Segment Start: RECORDS FOR THE EXERCISE

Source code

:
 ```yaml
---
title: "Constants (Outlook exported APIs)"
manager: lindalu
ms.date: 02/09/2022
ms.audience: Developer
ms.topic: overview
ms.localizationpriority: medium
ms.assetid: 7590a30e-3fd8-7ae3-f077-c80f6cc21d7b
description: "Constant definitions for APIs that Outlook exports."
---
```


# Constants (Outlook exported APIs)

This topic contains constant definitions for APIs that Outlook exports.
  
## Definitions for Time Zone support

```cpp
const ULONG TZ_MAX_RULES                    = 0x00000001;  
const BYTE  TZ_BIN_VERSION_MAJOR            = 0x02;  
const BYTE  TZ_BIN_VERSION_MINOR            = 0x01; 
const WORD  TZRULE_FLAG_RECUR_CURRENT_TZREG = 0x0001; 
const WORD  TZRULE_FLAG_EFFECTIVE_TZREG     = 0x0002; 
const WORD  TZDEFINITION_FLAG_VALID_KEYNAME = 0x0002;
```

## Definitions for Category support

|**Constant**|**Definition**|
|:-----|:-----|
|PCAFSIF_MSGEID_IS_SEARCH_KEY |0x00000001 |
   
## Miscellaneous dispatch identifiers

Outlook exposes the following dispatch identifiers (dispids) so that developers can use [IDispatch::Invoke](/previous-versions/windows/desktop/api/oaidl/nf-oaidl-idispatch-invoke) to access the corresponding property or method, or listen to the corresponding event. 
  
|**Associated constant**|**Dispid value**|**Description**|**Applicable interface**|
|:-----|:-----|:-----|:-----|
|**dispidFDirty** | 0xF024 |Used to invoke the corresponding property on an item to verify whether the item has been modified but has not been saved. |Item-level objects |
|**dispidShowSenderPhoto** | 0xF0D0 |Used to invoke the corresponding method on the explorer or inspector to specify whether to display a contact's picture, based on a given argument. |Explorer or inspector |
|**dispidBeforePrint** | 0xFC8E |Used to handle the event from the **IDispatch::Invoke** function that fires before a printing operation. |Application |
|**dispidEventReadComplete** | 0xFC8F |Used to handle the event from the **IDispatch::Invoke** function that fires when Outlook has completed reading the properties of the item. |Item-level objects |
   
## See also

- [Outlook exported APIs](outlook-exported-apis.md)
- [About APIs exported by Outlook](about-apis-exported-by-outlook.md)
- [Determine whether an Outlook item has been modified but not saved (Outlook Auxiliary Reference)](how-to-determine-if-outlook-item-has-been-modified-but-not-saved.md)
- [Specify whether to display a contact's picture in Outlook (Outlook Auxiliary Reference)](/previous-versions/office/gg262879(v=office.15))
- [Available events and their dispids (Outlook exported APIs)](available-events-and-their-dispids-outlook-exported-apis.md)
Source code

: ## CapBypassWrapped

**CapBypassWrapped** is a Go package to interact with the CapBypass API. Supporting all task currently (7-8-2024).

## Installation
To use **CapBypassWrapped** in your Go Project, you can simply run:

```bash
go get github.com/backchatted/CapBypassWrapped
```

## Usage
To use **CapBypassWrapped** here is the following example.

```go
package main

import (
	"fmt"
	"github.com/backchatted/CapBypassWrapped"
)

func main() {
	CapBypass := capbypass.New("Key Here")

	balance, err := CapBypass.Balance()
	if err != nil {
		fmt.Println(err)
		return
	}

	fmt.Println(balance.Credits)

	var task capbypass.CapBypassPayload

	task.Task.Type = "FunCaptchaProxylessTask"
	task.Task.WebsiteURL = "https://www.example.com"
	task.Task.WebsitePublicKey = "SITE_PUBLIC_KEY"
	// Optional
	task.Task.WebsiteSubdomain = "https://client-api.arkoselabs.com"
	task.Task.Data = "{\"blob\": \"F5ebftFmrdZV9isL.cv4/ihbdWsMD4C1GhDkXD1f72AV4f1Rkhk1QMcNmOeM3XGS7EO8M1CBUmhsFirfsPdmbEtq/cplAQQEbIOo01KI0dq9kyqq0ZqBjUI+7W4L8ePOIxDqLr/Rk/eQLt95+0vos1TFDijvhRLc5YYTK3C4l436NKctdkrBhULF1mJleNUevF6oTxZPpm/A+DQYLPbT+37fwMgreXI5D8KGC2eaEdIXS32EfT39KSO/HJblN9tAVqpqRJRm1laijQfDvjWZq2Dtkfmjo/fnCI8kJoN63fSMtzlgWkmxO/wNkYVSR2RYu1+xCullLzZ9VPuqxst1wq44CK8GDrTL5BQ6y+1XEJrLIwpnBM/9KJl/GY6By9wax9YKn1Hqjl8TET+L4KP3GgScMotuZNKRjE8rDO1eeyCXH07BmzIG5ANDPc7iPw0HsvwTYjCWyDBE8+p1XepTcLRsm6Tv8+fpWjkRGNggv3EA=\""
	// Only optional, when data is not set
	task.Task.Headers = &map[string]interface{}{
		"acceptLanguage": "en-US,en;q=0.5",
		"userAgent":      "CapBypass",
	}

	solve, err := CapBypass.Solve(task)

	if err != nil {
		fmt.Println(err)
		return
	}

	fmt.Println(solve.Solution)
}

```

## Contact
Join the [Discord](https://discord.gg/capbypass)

Segment End: RECORDS FOR THE EXERCISE

INSTRUCTIONS TO FOLLOW
Within the entries, find all lines holding "been" and copy each one.

OUTPUT
|**dispidFDirty** | 0xF024 |Used to invoke the corresponding property on an item to verify whether the item has been modified but has not been saved. |Item-level objects |
- [Determine whether an Outlook item has been modified but not saved (Outlook Auxiliary Reference)](how-to-determine-if-outlook-item-has-been-modified-but-not-saved.md)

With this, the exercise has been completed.